Adblock Plus Introduces Ads, Incites Anger And Confusion

Is this synergy? Is it a digital ouroboros? What's going on?

Illustration: Vocativ
Sep 13, 2016 at 6:15 PM ET

In the irony to end all ironies, the makers of Adblock Plus are launching an advertising service for marketers and publishers looking to circumvent ad-blocking software like its own.

Eyeo GmbH, Adblock Plus’ parent company, announced the creation of its new Acceptable Ads Platform, a joint venture with ad tech firm ComboTag, on Tuesday, timed to the release of its new beta site.
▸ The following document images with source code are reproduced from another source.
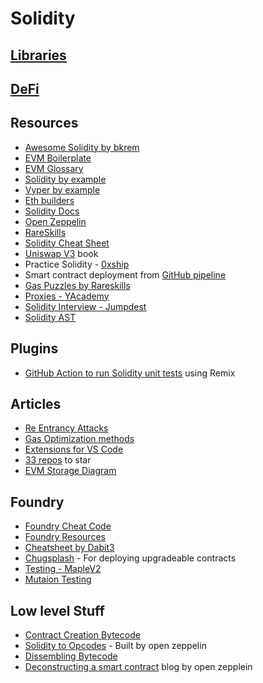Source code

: # Solidity 

## [Libraries](https://github.com/nullity00/web3-resources/blob/main/Learning/Solidity/Libraries.md)
## [DeFi](https://github.com/nullity00/web3-resources/blob/main/Learning/Solidity/DeFi.md)


## Resources

- [Awesome Solidity by bkrem](https://github.com/bkrem/awesome-solidity)
- [EVM Boilerplate](https://github.com/ethereum-boilerplate/ethereum-boilerplate)
- [EVM Glossary](https://kb.beaconcha.in/glossary)
- [Solidity by example](https://solidity-by-example.org/)
- [Vyper by example](https://vyper-by-example.org/)
- [Eth builders](https://ethereumbuilders.gitbooks.io/guide/content/en/solidity_tutorials.html)
- [Solidity Docs](https://docs.soliditylang.org/en/develop/)
- [Open Zeppelin](https://docs.openzeppelin.com/)
- [RareSkills](https://www.rareskills.io/)
- [Solidity Cheat Sheet](https://github.com/manojpramesh/solidity-cheatsheet)
- [Uniswap V3](https://uniswapv3book.com/) book
- Practice Solidity - [0xship](https://0xship.vercel.app)
- Smart contract deployment from [GitHub pipeline](https://github.com/spalladino/sample-contract-deploy-pipeline)
- [Gas Puzzles by Rareskills](https://github.com/RareSkills/gas-puzzles)
- [Proxies - YAcademy](https://proxies.yacademy.dev/)
- [Solidity Interview - Jumpdest](https://www.jumpdest.dev/)
- [Solidity AST](https://solidity-ast.netlify.app/)

## Plugins

- [GitHub Action to run Solidity unit tests](https://substack.com/redirect/fed4e91b-79ba-460e-a714-174cbc839995?r=u96z8) using Remix

## Articles

- [Re Entrancy Attacks](https://betterprogramming.pub/solidity-smart-contract-security-preventing-reentrancy-attacks-fc729339a3ff)
- [Gas Optimization methods](https://blockchain-article.medium.com/list/4d04df65c10f)
- [Extensions for VS Code](https://sm4rty.medium.com/top-5-vs-code-extensions-for-smart-contract-hacking-2022-528740a575c6)
- [33 repos](https://blog.developerdao.com/35-github-repositories-every-solidity-developer-should-bookmark) to star
- [EVM Storage Diagram](https://twitter.com/blainemalone/status/1597352375593078784)

## Foundry

- [Foundry Cheat Code](https://twitter.com/gakonst/status/1584000626010165248)
- [Foundry Resources](https://github.com/crisgarner/awesome-foundry)
- [Cheatsheet by Dabit3](https://github.com/dabit3/foundry-cheatsheet)
- [Chugsplash](https://github.com/chugsplash/chugsplash-foundry) - For deploying upgradeable contracts
- [Testing - MapleV2](https://github.com/maple-labs/maple-core-v2/tree/main/tests)
- [Mutaion Testing](https://www.rareskills.io/post/solidity-mutation-testing)

## Low level Stuff

- [Contract Creation Bytecode](https://monokh.com/posts/ethereum-contract-creation-bytecode)
- [Solidity to Opcodes](https://solmap.zeppelin.solutions/) - Built by open zeppelin
- [Dissembling Bytecode](https://whileydave.com/2023/01/04/disassembling-evm-bytecode-the-basics/)
- [Deconstructing a smart contract](https://blog.openzeppelin.com/deconstructing-a-solidity-contract-part-i-introduction-832efd2d7737/) blog by open zepplein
The ad marketplace will allow publishers to select pre-approved ads capable of passing through Adblock filters in order to be viewed by site visitors. Acceptable ads will by definition be ones that aren’t too intrusive or disruptive to readers, determined by factors like placement, distinction, and size.
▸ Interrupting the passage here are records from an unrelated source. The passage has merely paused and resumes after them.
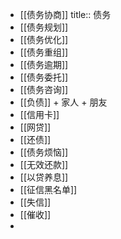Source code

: - [[债务协商]]
  title:: 债务
- [[债务规划]]
- [[债务优化]]
- [[债务重组]]
- [[债务逾期]]
- [[债务委托]]
- [[债务咨询]]
- [[负债]] + 家人 + 朋友
- [[信用卡]]
- [[网贷]]
- [[还债]]
- [[债务烦恼]]
- [[无效还款]]
- [[以贷养息]]
- [[征信黑名单]]
- [[失信]]
- [[催收]]
-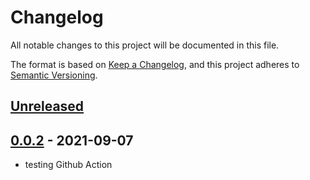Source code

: # Changelog

All notable changes to this project will be documented in this file.

The format is based on [Keep a Changelog](https://keepachangelog.com/en/1.0.0/),
and this project adheres to [Semantic Versioning](https://semver.org/spec/v2.0.0.html).

## [Unreleased]

## [0.0.2] - 2021-09-07

-   testing Github Action

[Unreleased]: https://github.com/wesleyegberto/gh-actions-java/compare/0.0.2...HEAD

[0.0.2]: https://github.com/wesleyegberto/gh-actions-java/compare/9eb8641e11dd74480706b51f592f4854fcf355e5...0.0.2
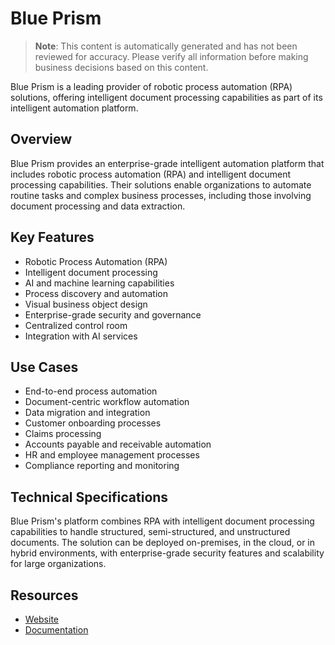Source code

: # Blue Prism

> **Note**: This content is automatically generated and has not been reviewed for accuracy. Please verify all information before making business decisions based on this content.

Blue Prism is a leading provider of robotic process automation (RPA) solutions, offering intelligent document processing capabilities as part of its intelligent automation platform.

## Overview

Blue Prism provides an enterprise-grade intelligent automation platform that includes robotic process automation (RPA) and intelligent document processing capabilities. Their solutions enable organizations to automate routine tasks and complex business processes, including those involving document processing and data extraction.

## Key Features

- Robotic Process Automation (RPA)
- Intelligent document processing
- AI and machine learning capabilities
- Process discovery and automation
- Visual business object design
- Enterprise-grade security and governance
- Centralized control room
- Integration with AI services

## Use Cases

- End-to-end process automation
- Document-centric workflow automation
- Data migration and integration
- Customer onboarding processes
- Claims processing
- Accounts payable and receivable automation
- HR and employee management processes
- Compliance reporting and monitoring

## Technical Specifications

Blue Prism's platform combines RPA with intelligent document processing capabilities to handle structured, semi-structured, and unstructured documents. The solution can be deployed on-premises, in the cloud, or in hybrid environments, with enterprise-grade security features and scalability for large organizations.

## Resources

- [Website](https://www.blueprism.com)
- [Documentation](https://www.blueprism.com/resources)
Unsurprisingly, many Adblock Plus users were less than enthused with this news as they perceived the announcement to mean an end to the ad-free services they downloaded the extension for in the first place. After enough people complained of Adblock Plus’ hypocrisy and villainy, the company scrambled to inform users that they can still choose to block absolutely all ads, including ones from the Acceptable Ads Platform.

According to a press release from Eyeo, “more than 90 percent of Adblock Plus’ 100 million users choose to allow ads to be displayed on their favorite websites,” instead using the software to filter out disruptive ads (like those with flashing text, autoplay videos, and inconvenient placement). The program’s default setting does not ban all ads.
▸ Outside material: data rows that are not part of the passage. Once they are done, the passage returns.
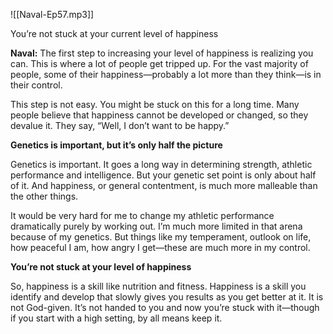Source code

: 

![[Naval-Ep57.mp3]]

You’re not stuck at your current level of happiness

**Naval:** The first step to increasing your level of happiness is realizing you can. This is where a lot of people get tripped up. For the vast majority of people, some of their happiness—probably a lot more than they think—is in their control.

This step is not easy. You might be stuck on this for a long time. Many people believe that happiness cannot be developed or changed, so they devalue it. They say, “Well, I don’t want to be happy.”

**Genetics is important, but it’s only half the picture**

Genetics is important. It goes a long way in determining strength, athletic performance and intelligence. But your genetic set point is only about half of it. And happiness, or general contentment, is much more malleable than the other things. 

It would be very hard for me to change my athletic performance dramatically purely by working out. I’m much more limited in that arena because of my genetics. But things like my temperament, outlook on life, how peaceful I am, how angry I get—these are much more in my control.

**You’re not stuck at your level of happiness**

So, happiness is a skill like nutrition and fitness. Happiness is a skill you identify and develop that slowly gives you results as you get better at it. It is not God-given. It’s not handed to you and now you’re stuck with it—though if you start with a high setting, by all means keep it.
The company claims this service will not disrupt the experience of users but rather benefit publishers that have suffered from a loss of revenue due to ad-blocking software by creating more options. Ad blocking has served as a major disruptor within the online publishing industry, costing publishers roughly $22 billion in 2015. (However, as The Verge notes, “Acceptable ads are likely to be less valuable than the ads a publisher could otherwise display, limiting what a website can earn.)

This new ad marketplace builds on Eyeo’s five-year-old Acceptable Ad program, which was both exclusive and time-consuming. Previously, only 70-ish undisclosed companies had been “whitelisted,” meaning that they paid for the ability to evade ad-blocking, and the process of approving their ads as non-disruptive could take weeks, according to the Wall Street Journal. Now, ads can be approved in seconds using an automated tool.